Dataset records
★ ★ ★ ★ ★ ★ ★

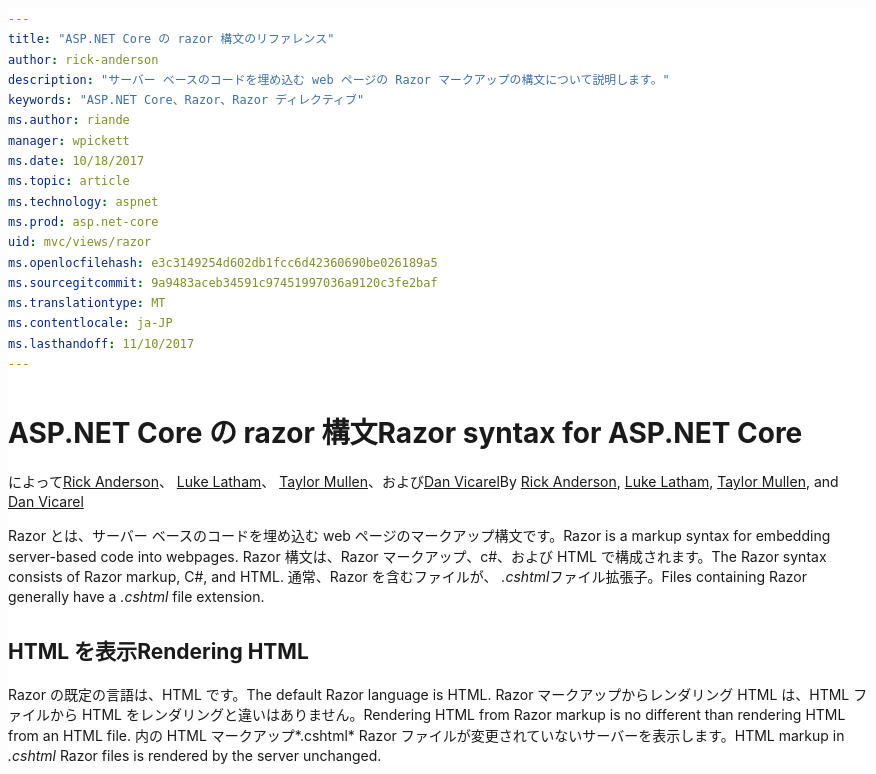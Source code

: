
 ```yaml
---
title: "ASP.NET Core の razor 構文のリファレンス"
author: rick-anderson
description: "サーバー ベースのコードを埋め込む web ページの Razor マークアップの構文について説明します。"
keywords: "ASP.NET Core、Razor、Razor ディレクティブ"
ms.author: riande
manager: wpickett
ms.date: 10/18/2017
ms.topic: article
ms.technology: aspnet
ms.prod: asp.net-core
uid: mvc/views/razor
ms.openlocfilehash: e3c3149254d602db1fcc6d42360690be026189a5
ms.sourcegitcommit: 9a9483aceb34591c97451997036a9120c3fe2baf
ms.translationtype: MT
ms.contentlocale: ja-JP
ms.lasthandoff: 11/10/2017
---
```

# <a name="razor-syntax-for-aspnet-core"></a><span data-ttu-id="f3558-104">ASP.NET Core の razor 構文</span><span class="sxs-lookup"><span data-stu-id="f3558-104">Razor syntax for ASP.NET Core</span></span>

<span data-ttu-id="f3558-105">によって[Rick Anderson](https://twitter.com/RickAndMSFT)、 [Luke Latham](https://github.com/guardrex)、 [Taylor Mullen](https://twitter.com/ntaylormullen)、および[Dan Vicarel](https://github.com/Rabadash8820)</span><span class="sxs-lookup"><span data-stu-id="f3558-105">By [Rick Anderson](https://twitter.com/RickAndMSFT), [Luke Latham](https://github.com/guardrex),  [Taylor Mullen](https://twitter.com/ntaylormullen), and [Dan Vicarel](https://github.com/Rabadash8820)</span></span>

<span data-ttu-id="f3558-106">Razor とは、サーバー ベースのコードを埋め込む web ページのマークアップ構文です。</span><span class="sxs-lookup"><span data-stu-id="f3558-106">Razor is a markup syntax for embedding server-based code into webpages.</span></span> <span data-ttu-id="f3558-107">Razor 構文は、Razor マークアップ、c#、および HTML で構成されます。</span><span class="sxs-lookup"><span data-stu-id="f3558-107">The Razor syntax consists of Razor markup, C#, and HTML.</span></span> <span data-ttu-id="f3558-108">通常、Razor を含むファイルが、 *.cshtml*ファイル拡張子。</span><span class="sxs-lookup"><span data-stu-id="f3558-108">Files containing Razor generally have a *.cshtml* file extension.</span></span>

## <a name="rendering-html"></a><span data-ttu-id="f3558-109">HTML を表示</span><span class="sxs-lookup"><span data-stu-id="f3558-109">Rendering HTML</span></span>

<span data-ttu-id="f3558-110">Razor の既定の言語は、HTML です。</span><span class="sxs-lookup"><span data-stu-id="f3558-110">The default Razor language is HTML.</span></span> <span data-ttu-id="f3558-111">Razor マークアップからレンダリング HTML は、HTML ファイルから HTML をレンダリングと違いはありません。</span><span class="sxs-lookup"><span data-stu-id="f3558-111">Rendering HTML from Razor markup is no different than rendering HTML from an HTML file.</span></span>  <span data-ttu-id="f3558-112">内の HTML マークアップ*.cshtml* Razor ファイルが変更されていないサーバーを表示します。</span><span class="sxs-lookup"><span data-stu-id="f3558-112">HTML markup in *.cshtml* Razor files is rendered by the server unchanged.</span></span>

★ ★ ★ ★ ★ ★ ★

◆ **What you should do**
When you print the records above, keep them exact and leave out the pictures.

◆ **Exercise solution**
Source code

:
 ```yaml
---
title: "ASP.NET Core の razor 構文のリファレンス"
author: rick-anderson
description: "サーバー ベースのコードを埋め込む web ページの Razor マークアップの構文について説明します。"
keywords: "ASP.NET Core、Razor、Razor ディレクティブ"
ms.author: riande
manager: wpickett
ms.date: 10/18/2017
ms.topic: article
ms.technology: aspnet
ms.prod: asp.net-core
uid: mvc/views/razor
ms.openlocfilehash: e3c3149254d602db1fcc6d42360690be026189a5
ms.sourcegitcommit: 9a9483aceb34591c97451997036a9120c3fe2baf
ms.translationtype: MT
ms.contentlocale: ja-JP
ms.lasthandoff: 11/10/2017
---
```

# <a name="razor-syntax-for-aspnet-core"></a><span data-ttu-id="f3558-104">ASP.NET Core の razor 構文</span><span class="sxs-lookup"><span data-stu-id="f3558-104">Razor syntax for ASP.NET Core</span></span>

<span data-ttu-id="f3558-105">によって[Rick Anderson](https://twitter.com/RickAndMSFT)、 [Luke Latham](https://github.com/guardrex)、 [Taylor Mullen](https://twitter.com/ntaylormullen)、および[Dan Vicarel](https://github.com/Rabadash8820)</span><span class="sxs-lookup"><span data-stu-id="f3558-105">By [Rick Anderson](https://twitter.com/RickAndMSFT), [Luke Latham](https://github.com/guardrex),  [Taylor Mullen](https://twitter.com/ntaylormullen), and [Dan Vicarel](https://github.com/Rabadash8820)</span></span>

<span data-ttu-id="f3558-106">Razor とは、サーバー ベースのコードを埋め込む web ページのマークアップ構文です。</span><span class="sxs-lookup"><span data-stu-id="f3558-106">Razor is a markup syntax for embedding server-based code into webpages.</span></span> <span data-ttu-id="f3558-107">Razor 構文は、Razor マークアップ、c#、および HTML で構成されます。</span><span class="sxs-lookup"><span data-stu-id="f3558-107">The Razor syntax consists of Razor markup, C#, and HTML.</span></span> <span data-ttu-id="f3558-108">通常、Razor を含むファイルが、 *.cshtml*ファイル拡張子。</span><span class="sxs-lookup"><span data-stu-id="f3558-108">Files containing Razor generally have a *.cshtml* file extension.</span></span>

## <a name="rendering-html"></a><span data-ttu-id="f3558-109">HTML を表示</span><span class="sxs-lookup"><span data-stu-id="f3558-109">Rendering HTML</span></span>

<span data-ttu-id="f3558-110">Razor の既定の言語は、HTML です。</span><span class="sxs-lookup"><span data-stu-id="f3558-110">The default Razor language is HTML.</span></span> <span data-ttu-id="f3558-111">Razor マークアップからレンダリング HTML は、HTML ファイルから HTML をレンダリングと違いはありません。</span><span class="sxs-lookup"><span data-stu-id="f3558-111">Rendering HTML from Razor markup is no different than rendering HTML from an HTML file.</span></span>  <span data-ttu-id="f3558-112">内の HTML マークアップ*.cshtml* Razor ファイルが変更されていないサーバーを表示します。</span><span class="sxs-lookup"><span data-stu-id="f3558-112">HTML markup in *.cshtml* Razor files is rendered by the server unchanged.</span></span>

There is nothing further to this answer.